It /could/ work with polling mmio reads of the DMA controller register,
but as you said, mmio reads are slow, and that would be best avoided. I
don't think porting the driver is the right way to go.
If I haven't said it before, let me say it now: the DMA controller can
access all of the host's memory as well as all of the guest's memory.
I have been studying the virtio and virtio_ring systems, and I now have
a good idea about how to implement virtio-over-pci. I'm having trouble
coming up with a good scheme to use the DMA controller for all the data
transfers, though.
It is fairly easy to use the DMA controller in the virtio_net case,
since the virtio_net driver allocates all of the RX buffers ahead of
time. The guest can DMA directly from host TX into guest RX, then mark
the host TX buffers consumed. The same is true in reverse: the guest can
DMA directly from it's TX into the host RX, then mark the host RX
buffers consumed.
I'm not sure how to handle the bidirectional virtqueue case, though.

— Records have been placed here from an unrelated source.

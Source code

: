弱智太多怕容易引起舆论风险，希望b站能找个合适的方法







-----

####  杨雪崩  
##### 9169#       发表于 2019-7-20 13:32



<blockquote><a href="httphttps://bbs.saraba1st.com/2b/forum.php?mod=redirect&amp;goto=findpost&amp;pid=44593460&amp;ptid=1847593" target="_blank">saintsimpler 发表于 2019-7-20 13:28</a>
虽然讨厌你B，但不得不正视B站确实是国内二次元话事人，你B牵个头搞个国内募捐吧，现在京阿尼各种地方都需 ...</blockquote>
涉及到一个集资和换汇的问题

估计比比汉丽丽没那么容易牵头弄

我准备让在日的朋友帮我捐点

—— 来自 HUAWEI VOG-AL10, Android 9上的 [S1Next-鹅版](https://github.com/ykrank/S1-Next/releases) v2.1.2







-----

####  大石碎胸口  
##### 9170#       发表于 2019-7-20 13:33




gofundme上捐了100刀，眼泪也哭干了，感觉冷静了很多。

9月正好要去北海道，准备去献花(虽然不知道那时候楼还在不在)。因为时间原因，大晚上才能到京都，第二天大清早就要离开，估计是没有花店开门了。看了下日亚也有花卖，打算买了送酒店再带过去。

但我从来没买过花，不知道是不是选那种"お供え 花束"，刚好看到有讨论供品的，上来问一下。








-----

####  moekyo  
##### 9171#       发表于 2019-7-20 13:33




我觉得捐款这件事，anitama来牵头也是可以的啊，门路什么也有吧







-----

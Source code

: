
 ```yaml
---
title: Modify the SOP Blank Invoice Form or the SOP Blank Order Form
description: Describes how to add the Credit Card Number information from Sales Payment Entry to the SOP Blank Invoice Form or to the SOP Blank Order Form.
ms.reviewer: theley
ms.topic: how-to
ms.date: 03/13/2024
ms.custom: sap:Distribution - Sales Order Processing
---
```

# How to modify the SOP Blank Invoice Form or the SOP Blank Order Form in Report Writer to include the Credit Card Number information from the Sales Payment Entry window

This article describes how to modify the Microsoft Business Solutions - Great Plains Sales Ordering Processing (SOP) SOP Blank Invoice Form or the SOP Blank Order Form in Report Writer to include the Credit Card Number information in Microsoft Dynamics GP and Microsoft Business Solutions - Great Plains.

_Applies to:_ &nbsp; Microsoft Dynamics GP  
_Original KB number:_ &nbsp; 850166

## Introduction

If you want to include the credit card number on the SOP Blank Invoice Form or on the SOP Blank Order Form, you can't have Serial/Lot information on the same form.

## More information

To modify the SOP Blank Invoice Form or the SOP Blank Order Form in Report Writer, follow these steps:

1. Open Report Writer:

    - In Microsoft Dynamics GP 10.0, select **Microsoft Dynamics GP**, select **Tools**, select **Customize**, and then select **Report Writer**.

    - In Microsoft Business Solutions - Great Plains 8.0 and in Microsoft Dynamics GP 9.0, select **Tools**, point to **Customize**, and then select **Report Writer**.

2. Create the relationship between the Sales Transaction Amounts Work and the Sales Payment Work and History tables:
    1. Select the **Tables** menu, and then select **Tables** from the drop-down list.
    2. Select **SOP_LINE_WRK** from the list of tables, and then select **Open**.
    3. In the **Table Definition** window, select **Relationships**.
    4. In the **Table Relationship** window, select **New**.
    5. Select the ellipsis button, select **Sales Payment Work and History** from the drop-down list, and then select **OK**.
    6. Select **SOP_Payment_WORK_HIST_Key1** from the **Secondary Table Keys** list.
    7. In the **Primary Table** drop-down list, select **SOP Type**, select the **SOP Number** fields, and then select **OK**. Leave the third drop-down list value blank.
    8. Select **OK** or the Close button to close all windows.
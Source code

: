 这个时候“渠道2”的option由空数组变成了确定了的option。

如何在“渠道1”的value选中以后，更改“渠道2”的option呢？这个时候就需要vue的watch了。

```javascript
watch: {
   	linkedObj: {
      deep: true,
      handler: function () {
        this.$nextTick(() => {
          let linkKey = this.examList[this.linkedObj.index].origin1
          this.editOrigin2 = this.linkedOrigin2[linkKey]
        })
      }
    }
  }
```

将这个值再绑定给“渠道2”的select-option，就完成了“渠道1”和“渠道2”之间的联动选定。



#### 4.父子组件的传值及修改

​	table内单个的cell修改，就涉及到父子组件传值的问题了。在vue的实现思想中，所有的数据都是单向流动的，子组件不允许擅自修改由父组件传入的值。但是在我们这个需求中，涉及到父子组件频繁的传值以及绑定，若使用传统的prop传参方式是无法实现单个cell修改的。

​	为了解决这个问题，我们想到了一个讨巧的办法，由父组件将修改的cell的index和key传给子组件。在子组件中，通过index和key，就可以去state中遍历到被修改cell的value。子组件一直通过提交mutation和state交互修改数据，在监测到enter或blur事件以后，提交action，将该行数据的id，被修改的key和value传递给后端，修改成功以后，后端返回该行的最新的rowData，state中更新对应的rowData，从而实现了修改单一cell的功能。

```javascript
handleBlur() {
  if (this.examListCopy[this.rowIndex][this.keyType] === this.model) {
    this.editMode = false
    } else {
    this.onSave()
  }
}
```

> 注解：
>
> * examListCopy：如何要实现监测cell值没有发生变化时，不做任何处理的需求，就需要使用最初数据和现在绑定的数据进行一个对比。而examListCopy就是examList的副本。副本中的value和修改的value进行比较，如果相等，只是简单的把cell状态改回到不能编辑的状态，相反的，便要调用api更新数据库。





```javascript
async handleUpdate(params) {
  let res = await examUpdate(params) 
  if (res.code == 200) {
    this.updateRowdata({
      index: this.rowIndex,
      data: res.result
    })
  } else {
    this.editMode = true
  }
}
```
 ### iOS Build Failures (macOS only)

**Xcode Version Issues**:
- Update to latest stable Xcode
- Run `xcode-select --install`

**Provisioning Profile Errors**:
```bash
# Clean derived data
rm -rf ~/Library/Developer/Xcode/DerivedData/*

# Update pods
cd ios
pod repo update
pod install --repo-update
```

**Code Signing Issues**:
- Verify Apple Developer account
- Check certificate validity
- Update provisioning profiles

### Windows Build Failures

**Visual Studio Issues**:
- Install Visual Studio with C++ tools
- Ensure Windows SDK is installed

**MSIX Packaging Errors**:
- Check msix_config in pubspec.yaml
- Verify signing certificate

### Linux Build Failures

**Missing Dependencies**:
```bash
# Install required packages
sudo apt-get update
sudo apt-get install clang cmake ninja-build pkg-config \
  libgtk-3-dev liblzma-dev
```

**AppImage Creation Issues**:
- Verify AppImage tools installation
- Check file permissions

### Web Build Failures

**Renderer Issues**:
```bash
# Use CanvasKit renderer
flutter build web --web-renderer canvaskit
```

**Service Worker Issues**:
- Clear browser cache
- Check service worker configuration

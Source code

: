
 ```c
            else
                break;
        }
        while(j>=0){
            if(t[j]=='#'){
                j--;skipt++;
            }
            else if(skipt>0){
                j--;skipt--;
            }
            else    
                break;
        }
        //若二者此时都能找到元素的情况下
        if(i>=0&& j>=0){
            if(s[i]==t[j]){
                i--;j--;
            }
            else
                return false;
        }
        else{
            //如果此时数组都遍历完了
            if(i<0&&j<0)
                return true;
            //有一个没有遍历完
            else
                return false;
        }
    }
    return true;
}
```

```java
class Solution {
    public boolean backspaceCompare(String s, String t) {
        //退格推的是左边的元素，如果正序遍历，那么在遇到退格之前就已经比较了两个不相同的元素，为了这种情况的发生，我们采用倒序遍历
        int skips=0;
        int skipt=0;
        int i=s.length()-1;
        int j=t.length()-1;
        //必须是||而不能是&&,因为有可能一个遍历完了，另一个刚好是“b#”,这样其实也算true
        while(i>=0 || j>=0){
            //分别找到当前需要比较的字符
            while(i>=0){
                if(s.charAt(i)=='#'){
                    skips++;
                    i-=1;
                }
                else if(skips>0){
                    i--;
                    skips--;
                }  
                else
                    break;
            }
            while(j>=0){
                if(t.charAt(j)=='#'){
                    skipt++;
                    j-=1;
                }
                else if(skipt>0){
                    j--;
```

Such as the upcoming changes to virtio_net or virtio_blk. It seems like
you'd need to copy pages in this case, since you want to use the DMA to
transfer them.
I have come up with a nice scheme to maintain the buffer descriptor
tables in both host and guest memory without doing anything except mmio
writes. The scheme is almost identical to virtio_ring, with the
exception that both machines need a copy of vring->desc's flags and next
fields, to avoid the reads in virtio_rings detach_buf().
Maybe I'm overoptimistic in thinking that two instances of virtio_net
could talk to each other if the RX and TX queues were hooked up
accordingly in the find_vq() function. Has anyone actually tried this?
To anyone that is trying to learn virtio, I dummied up this mock driver
that registers a virtio_device for every MPC8349EMDS board in the
system. The virtqueues don't actually do anything, but they do print
messages so you know when they're used. It is almost certainly buggy and
horrible code. I'm only reproducing it here because it helped me get
started.
#include <linux/kernel.h>
#include <linux/module.h>
#include <linux/init.h>
#include <linux/pci.h>
#include <linux/virtio.h>
#include <linux/virtio_config.h>
#include <linux/virtio_net.h>
#include "pcinet_hw.h"
static const char driver_name[] = "vdev";
struct vpt_dev {
struct virtio_device vdev;
u8 status;
void __iomem *immr;
void __iomem *netregs;
#define NUM_VQS 4
struct virtqueue *vqs[NUM_VQS];
unsigned int in;
unsigned int out;
};
#define vdev_to_vpt(vdev) container_of(vdev, struct vpt_dev, vdev)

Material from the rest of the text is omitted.